I would stand in line, but I’d avoid the line if I could. Maybe go super early or during the weekday or something. For me the stench is not the draw at all, but I can stand it for awhile. I mean, I survived a child in diapers and house-breaking umpteen dogs, some flower is not going to faze me.
The reason to go is the size of that flower. A flower that big is not just some plant, it’s like an entity. You can feel it dominating the space when you stand next to it.
It’s like the first time you see an African bull elephant. You just can’t appreciate the size and weight of the thing until you’ve stood there next to it. It’s an experience that affects your overall perspective.
Re: people wanting to smell it. When you get right down to it isn’t that every male? I used to have a friend who joked a lot about men being big four-year-olds. She said if you want the attention of every guy in a bar just bring in a jar of something stinky and dare somebody to smell it. She swore you’d have every guy in the place lining up and pushing to get near for a whiff.
I’d bet lots of those experiencing Amorphophallus titanum are not repelled by the smell, but find it neutral or even appealing. The variation in how people react to scents is remarkable.
I currently have a night-flowering Oenothera in bloom - an unusual variety whose flowers to me smell like a botanical lemon Pledge, with maybe the tiniest bit of bleach mixed in. I like it (it’s different from more typical sweet flower fragrance) but undoubtedly some would loathe it.
Mary Roach’s book “Grunt” has a section on attempts by the military (including the OSS in WWII) to develop a stench weapon to confound or embarrass the enemy. They kept running into problems developing an odor bomb that would have universal impact; there always seemed to be one or more ethnic/national groups that didn’t mind the scent. The most consistently effective and repulsive odor was Military Latrine.
A. titanum’s much smaller cousin Amorphophallus konjac is not only a worthy garden subject (the foliage is attractive long after the brief bloom season), but you could harvest and process it to make your own super-duper weight loss remedy. I see TV ads proclaiming a konjac-based supplement lets you eat anything you want but lose weight, and since it’s on TV it’s gotta be true.
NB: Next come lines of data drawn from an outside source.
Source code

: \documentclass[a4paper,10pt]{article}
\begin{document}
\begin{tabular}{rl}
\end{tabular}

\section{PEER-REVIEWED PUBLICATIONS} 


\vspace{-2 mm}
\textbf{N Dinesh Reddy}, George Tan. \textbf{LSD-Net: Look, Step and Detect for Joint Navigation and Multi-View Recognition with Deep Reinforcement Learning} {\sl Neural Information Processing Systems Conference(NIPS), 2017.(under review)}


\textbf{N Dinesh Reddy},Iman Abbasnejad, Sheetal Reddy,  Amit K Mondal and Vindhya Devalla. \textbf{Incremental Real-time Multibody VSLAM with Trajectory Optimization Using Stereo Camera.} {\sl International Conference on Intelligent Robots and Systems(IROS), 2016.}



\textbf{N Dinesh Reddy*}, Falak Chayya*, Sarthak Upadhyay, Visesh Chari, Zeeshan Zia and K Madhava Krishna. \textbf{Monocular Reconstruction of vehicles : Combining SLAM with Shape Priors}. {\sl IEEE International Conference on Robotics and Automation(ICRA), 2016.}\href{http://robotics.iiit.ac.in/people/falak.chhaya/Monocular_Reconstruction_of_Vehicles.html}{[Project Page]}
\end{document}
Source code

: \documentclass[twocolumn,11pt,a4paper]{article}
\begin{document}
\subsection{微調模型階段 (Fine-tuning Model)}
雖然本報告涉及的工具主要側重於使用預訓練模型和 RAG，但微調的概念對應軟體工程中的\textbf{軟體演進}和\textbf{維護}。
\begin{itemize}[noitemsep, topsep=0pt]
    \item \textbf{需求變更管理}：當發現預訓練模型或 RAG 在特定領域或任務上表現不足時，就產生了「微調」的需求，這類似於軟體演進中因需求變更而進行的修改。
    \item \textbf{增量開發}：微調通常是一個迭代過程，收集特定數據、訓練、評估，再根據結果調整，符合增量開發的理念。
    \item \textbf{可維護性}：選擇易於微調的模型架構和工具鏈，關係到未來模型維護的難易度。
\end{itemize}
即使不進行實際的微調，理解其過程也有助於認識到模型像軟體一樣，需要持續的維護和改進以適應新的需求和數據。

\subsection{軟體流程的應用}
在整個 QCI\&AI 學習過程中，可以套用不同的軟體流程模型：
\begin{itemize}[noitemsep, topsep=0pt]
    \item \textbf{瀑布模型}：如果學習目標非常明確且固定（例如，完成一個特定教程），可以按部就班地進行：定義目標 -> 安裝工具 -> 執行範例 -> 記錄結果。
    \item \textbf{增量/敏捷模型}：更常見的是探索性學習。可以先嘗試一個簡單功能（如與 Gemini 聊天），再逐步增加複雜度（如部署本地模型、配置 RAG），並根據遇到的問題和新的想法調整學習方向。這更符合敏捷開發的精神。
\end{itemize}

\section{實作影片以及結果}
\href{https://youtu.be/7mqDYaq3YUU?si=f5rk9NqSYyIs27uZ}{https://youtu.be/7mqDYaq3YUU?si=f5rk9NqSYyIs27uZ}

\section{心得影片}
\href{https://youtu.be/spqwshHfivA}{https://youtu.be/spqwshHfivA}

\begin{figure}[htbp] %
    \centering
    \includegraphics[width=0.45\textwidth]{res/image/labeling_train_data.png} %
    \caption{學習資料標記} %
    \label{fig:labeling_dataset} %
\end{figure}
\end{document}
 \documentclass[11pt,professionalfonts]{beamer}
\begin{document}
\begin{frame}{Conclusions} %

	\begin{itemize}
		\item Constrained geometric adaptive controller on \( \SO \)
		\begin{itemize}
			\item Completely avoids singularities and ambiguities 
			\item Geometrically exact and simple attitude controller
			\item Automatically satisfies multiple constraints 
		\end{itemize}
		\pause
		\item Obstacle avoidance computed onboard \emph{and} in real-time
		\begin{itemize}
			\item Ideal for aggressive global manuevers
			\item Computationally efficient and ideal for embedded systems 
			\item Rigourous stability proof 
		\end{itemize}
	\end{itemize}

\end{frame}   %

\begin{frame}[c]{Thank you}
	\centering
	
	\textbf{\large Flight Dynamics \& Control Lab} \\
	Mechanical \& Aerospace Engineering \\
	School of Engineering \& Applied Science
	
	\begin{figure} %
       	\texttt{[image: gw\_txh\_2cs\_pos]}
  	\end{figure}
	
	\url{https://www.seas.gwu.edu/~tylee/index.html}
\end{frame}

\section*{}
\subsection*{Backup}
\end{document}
Oddly enough, I would line up to see the stinky flower, despite my intense aversion to many every day smells. I’d think anyone who gardens as a hobby would be thrilled to see such a thing. Also, I assume it’s not like sitting in doctors waiting room or something; I mean you *are * in a garden while you wait, no? Hopefully there’d be other things to look at (and better things to smell) while you wait.
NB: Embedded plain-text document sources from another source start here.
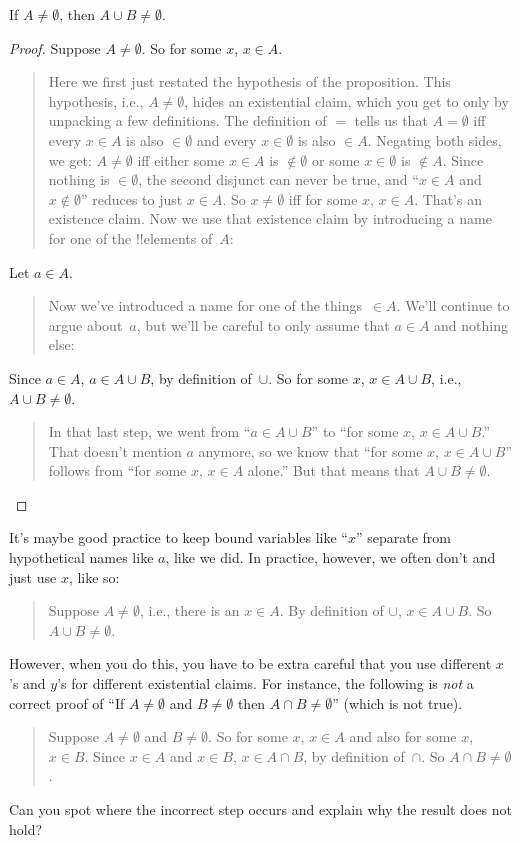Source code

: \documentclass[../../../include/open-logic-section]{subfiles}
\begin{document}
\begin{prop}
If $A \neq \emptyset$, then $A \cup B \neq \emptyset$.
\end{prop}

\begin{proof}
  Suppose $A \neq \emptyset$. So for some $x$, $x \in A$. 
  \begin{quote}
    Here we first just restated the hypothesis of the
    proposition. This hypothesis, i.e., $A \neq \emptyset$, hides an
    existential claim, which you get to only by unpacking a few
    definitions. The definition of $=$ tells us that $A = \emptyset$
    iff every $x \in A$ is also $\in \emptyset$ and every $x \in
    \emptyset$ is also $\in A$. Negating both sides, we get: $A \neq
    \emptyset$ iff either some $x \in A$ is $\notin \emptyset$ or some
    $x \in \emptyset$ is $\notin A$. Since nothing is $\in \emptyset$,
    the second disjunct can never be true, and ``$x \in A$ and $x
    \notin \emptyset$'' reduces to just $x \in A$. So $x \neq
    \emptyset$ iff for some $x$, $x \in A$. That's an existence
    claim. Now we use that existence claim by introducing a name for
    one of the !!{element}s of~$A$:
  \end{quote}
  Let $a \in A$.
  \begin{quote}
    Now we've introduced a name for one of the things~$\in A$. We'll
    continue to argue about~$a$, but we'll be careful to only assume
    that $a \in A$ and nothing else:
  \end{quote}
  Since $a \in A$, $a \in A \cup B$, by definition of~$\cup$. So for
  some $x$, $x \in A \cup B$, i.e., $A \cup B \neq \emptyset$.
  \begin{quote}
    In that last step, we went from ``$a \in A \cup B$'' to ``for some
    $x$, $x \in A \cup B$.'' That doesn't mention $a$ anymore, so we
    know that ``for some $x$, $x \in A \cup B$'' follows from ``for
    some $x$, $x \in A$ alone.'' But that means that $A \cup B \neq
    \emptyset$.
  \end{quote}
\end{proof}

It's maybe good practice to keep bound variables like ``$x$'' separate
from hypothetical names like $a$, like we did. In practice, however, we
often don't and just use $x$, like so:
\begin{quote}
Suppose $A \neq \emptyset$, i.e., there is an $x \in A$. By definition
of $\cup$, $x \in A \cup B$. So $A \cup B \neq \emptyset$.
\end{quote}
However, when you do this, you have to be extra careful that you use
different $x$'s and $y$'s for different existential claims. For
instance, the following is \emph{not} a correct proof of ``If $A \neq
\emptyset$ and $B \neq \emptyset$ then $A \cap B \neq \emptyset$''
(which is not true).
\begin{quote}
Suppose $A \neq \emptyset$ and $B \neq \emptyset$. So for some $x$, $x
\in A$ and also for some $x$, $x \in B$. Since $x \in A$ and $x \in
B$, $x \in A \cap B$, by definition of~$\cap$. So $A \cap B \neq
\emptyset$.
\end{quote}
Can you spot where the incorrect step occurs and explain why the
result does not hold?
\end{document}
A couple of years ago one bloomed at the Franklin Park Zoo here in Boston, and I happened to be free to see it.
Unfortunately, that’s all I could do – see it. You have a very small window of opportunity if you also want to sample its characteristic aroma, whose effective lifetime can be measured in hours.
Still, it’s rare enough you get to see the flower itself, so I count myself lucky for that.
I tend to be into extreme sensory experiences, mostly when it comes to taste, but the opportunity to experience a stinky plant works for me, too. But I’d want to know that it’s stinky when I get there. If there’s not going to be any stink left by the time I get to it, I’d pass. The appeal of seeing such a thing in person isn’t that interesting to me. I know what they look like. It’s the sensory experience of smell that would make it interesting.
I’m with Filbert on this. Also, if it’s the “smell of death”, well, I haven’t smelled that before. And I hope I never have to. So it would be interesting, but not by waiting 2 hours for.
That seems kind of unusual. Never passed by ripe roadkill? Never found a pack of meat that has been accidentally left in the trunk of your car? Nothing like that?
I’ve never experienced “the smell of death” and in fact asked people here to describe it but didn’t really come away with a good understanding. I’ve not smelled old meat and if I come across road I don’t look or linger long enough to determine how long it’s been there, much less take a whiff :eek:
Want to be scientific about it? Take a couple of raw chicken legs. Put them in a ziplock bag. Leave it out on the counter for a week or so. You’ll have your answer. (I ran this simple experiment accidentally once by having a similar apparatus drop behind my chest freezer without my noticing.) As for your comment on roadkill, you don’t have to linger at it, you can smell it from a distance (see the recent raccoon thread.)